Di bawah kendali Amerika, perjanjian demi perjanjian pun dilakukan demi solusi dua negara yang terus digadang-gadang bisa menghentikan konflik bangsa Yahudi dan Palestina. Pada September 1993 dan 1995, terjadi Perjanjian Oslo I dan II yang menetapkan pembentukan Otoritas Nasional Palestina di jalur Gaza dan sebagian Tepi Barat dengan Arafat (PLO) sebagai pemimpinnya.

Kedua belah pihak pun, baik negara ilegal Yahudi maupun Otoritas Nasional Palestina, satu sama lain saling mengakui eksistensinya hingga gerakan Intifada I pun padam dengan sendirinya. Padahal, perjanjian ini jelas-jelas makin melegitimasi okupasi Zion*s Yahudi atas tanah Palestina. Terbukti, upaya Yahudi merebut seluruh tanah Palestina terus terjadi. Bahkan, pemimpin mereka terus melakukan provokasi yang membangkitkan kembali semangat perlawanan kaum muslim Palestina. Hingga pada 2000, pecah gerakan Intifada II setelah penyelenggaraan KTT Perdamaian Timur Tengah di Camp David pada Juli 2000. KTT antara Presiden AS Bill Clinton, Ehud Barak, dan Yasser Arafat itu pun lagi-lagi gagal total.

Ironisnya, hingga hari ini, perbincangan atas solusi Palestina di semua meja pertemuan politik para pemimpin dunia, termasuk para penguasa muslim, terus berputar di sekitar gagasan solusi dua negara ini. Padahal, sudah sangat jelas bahwa solusi ini merupakan tipuan Barat dan tidak akan pernah mampu menciptakan perdamaian yang terus digembar-gemborkan.

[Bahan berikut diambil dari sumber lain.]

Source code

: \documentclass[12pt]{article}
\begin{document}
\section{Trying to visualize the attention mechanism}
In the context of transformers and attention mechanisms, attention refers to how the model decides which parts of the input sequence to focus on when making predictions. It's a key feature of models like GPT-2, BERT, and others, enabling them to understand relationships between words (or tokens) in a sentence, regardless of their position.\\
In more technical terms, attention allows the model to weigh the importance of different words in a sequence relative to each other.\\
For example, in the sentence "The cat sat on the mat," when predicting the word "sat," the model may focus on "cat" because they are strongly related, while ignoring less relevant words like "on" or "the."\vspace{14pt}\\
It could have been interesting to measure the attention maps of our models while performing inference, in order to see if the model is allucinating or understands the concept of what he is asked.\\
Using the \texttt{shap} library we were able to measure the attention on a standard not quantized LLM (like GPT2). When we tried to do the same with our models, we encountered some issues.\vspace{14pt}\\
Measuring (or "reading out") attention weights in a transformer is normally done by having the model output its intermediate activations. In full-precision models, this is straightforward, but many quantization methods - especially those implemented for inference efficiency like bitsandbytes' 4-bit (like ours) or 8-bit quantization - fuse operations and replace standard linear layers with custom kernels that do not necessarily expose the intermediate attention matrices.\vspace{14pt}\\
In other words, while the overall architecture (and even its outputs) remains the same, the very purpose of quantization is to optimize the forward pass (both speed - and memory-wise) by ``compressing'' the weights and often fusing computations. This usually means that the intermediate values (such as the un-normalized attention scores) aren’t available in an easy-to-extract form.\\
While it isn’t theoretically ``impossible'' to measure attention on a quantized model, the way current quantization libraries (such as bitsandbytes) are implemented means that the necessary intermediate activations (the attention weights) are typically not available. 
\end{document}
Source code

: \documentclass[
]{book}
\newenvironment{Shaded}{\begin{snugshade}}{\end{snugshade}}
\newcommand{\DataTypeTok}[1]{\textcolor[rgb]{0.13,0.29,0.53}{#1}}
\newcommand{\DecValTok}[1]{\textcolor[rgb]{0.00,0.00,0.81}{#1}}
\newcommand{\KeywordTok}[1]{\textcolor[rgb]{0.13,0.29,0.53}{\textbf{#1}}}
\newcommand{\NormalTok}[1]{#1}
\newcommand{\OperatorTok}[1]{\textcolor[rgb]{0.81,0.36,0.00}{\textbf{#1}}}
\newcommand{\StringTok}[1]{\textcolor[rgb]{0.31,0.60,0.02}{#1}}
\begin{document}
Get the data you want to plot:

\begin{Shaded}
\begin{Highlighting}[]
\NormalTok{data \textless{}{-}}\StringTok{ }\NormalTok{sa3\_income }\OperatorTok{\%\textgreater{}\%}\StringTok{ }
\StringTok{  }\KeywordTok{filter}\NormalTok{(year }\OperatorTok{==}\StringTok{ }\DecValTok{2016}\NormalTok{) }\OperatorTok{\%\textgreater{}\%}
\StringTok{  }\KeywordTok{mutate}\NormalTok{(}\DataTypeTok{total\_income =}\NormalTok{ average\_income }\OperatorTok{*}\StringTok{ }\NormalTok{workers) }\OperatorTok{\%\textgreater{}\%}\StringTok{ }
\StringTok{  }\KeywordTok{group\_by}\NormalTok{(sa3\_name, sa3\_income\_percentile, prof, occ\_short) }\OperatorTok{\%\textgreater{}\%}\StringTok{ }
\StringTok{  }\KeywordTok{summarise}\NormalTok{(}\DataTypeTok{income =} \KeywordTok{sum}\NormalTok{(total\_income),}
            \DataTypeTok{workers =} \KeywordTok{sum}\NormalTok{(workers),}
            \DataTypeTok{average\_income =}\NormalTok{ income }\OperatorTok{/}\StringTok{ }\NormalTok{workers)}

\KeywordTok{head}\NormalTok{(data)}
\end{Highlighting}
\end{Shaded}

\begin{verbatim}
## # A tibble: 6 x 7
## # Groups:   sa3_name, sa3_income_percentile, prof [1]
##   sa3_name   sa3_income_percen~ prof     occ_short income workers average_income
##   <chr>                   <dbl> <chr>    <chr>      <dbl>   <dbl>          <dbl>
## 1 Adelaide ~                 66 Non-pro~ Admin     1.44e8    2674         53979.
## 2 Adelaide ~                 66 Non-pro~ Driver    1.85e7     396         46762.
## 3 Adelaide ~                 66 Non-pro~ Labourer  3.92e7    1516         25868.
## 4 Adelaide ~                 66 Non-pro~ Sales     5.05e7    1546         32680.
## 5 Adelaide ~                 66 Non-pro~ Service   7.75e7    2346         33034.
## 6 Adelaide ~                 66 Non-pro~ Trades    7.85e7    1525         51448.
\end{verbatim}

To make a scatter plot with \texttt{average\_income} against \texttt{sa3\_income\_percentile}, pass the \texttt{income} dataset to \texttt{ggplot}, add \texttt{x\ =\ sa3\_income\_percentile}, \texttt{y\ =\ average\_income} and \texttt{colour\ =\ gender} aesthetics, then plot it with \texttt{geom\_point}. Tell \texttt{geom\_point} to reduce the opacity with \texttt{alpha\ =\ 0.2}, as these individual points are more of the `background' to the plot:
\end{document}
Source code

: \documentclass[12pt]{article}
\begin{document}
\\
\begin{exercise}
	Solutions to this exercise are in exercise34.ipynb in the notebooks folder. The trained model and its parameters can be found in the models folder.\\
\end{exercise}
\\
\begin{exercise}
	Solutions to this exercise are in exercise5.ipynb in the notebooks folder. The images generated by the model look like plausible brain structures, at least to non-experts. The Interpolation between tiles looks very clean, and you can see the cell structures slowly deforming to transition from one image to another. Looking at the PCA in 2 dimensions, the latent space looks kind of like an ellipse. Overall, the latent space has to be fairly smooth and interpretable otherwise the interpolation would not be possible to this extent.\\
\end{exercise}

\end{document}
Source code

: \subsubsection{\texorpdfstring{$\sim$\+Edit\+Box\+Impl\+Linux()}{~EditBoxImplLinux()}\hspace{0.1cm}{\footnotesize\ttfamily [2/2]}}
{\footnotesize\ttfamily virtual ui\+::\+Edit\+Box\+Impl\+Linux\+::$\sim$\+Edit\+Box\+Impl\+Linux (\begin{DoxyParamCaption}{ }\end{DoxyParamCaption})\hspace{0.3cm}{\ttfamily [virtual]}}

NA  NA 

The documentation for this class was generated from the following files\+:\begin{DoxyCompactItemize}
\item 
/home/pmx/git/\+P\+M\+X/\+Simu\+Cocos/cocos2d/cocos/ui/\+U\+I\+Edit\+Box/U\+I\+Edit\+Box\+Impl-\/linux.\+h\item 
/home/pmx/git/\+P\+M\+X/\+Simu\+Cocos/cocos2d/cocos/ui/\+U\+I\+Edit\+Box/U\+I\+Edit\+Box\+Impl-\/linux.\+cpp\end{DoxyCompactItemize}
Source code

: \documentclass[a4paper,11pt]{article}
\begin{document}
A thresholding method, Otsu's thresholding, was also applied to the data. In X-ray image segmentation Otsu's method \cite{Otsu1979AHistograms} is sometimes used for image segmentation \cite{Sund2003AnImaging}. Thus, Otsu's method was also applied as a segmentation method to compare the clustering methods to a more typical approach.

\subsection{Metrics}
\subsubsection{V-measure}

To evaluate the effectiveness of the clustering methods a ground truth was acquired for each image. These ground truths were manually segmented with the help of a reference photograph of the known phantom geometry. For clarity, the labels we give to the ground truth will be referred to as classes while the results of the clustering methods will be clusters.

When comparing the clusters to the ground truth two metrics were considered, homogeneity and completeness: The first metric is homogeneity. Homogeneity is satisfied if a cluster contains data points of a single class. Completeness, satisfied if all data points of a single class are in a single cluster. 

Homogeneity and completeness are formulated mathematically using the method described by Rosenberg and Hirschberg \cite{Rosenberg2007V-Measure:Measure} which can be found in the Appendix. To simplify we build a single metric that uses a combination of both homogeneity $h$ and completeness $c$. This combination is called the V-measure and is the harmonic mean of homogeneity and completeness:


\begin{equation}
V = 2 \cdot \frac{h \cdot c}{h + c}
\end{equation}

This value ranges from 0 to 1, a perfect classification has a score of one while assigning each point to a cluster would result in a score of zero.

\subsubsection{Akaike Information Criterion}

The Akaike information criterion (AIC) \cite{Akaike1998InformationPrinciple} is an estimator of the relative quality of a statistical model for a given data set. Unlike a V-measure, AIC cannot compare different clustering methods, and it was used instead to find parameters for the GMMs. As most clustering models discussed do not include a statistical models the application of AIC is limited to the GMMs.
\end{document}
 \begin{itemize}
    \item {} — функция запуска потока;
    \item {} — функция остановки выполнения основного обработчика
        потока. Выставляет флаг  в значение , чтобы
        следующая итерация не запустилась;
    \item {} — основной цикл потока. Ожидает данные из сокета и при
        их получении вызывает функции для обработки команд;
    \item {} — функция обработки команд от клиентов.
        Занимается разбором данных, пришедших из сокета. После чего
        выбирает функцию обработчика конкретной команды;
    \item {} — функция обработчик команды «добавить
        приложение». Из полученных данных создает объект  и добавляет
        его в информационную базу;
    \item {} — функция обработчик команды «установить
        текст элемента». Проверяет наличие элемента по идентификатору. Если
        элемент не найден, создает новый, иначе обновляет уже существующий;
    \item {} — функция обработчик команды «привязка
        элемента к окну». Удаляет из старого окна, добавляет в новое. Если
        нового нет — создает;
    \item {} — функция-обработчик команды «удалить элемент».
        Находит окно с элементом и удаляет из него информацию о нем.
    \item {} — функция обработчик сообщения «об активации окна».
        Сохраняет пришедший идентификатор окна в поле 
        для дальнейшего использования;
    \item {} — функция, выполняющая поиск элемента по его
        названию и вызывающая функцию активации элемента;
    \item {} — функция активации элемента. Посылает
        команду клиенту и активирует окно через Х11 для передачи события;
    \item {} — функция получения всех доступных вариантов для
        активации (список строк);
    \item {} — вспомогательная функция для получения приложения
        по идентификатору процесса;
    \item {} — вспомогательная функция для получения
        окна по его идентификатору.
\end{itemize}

Betapa tidak? Akar persoalan Palestina adalah adanya entitas politik Yahudi di wilayah Palestina yang justru diciptakan dan eksistensinya terus didukung oleh Barat. Lantas bagaimana bisa, bangsa Palestina dipaksa menyerahkan hak milik mereka kepada pihak yang sengaja dan tanpa malu merampasnya? Bagaimana bisa pula, umat Islam dunia dan para pemimpinnya ramai-ramai mengamini propaganda Barat tentang solusi dua negara? Padahal, semestinya mereka berdiri di pihak Palestina dan turut menolong saudara seiman mereka mengusir penjajah dengan segala daya.

Terlebih tampak bahwa entitas Yahudi tidak paham bahasa manusia. Karakter jahat yang ada pada diri mereka sudah sampai pada puncaknya. Bahasa perdamaian, perjanjian, dan sejenisnya tidak berlaku untuk mereka. Bagi mereka, jangankan membantai musuh-musuhnya, membantai saudaranya sendiri absah demi memuluskan ambisi politik mereka.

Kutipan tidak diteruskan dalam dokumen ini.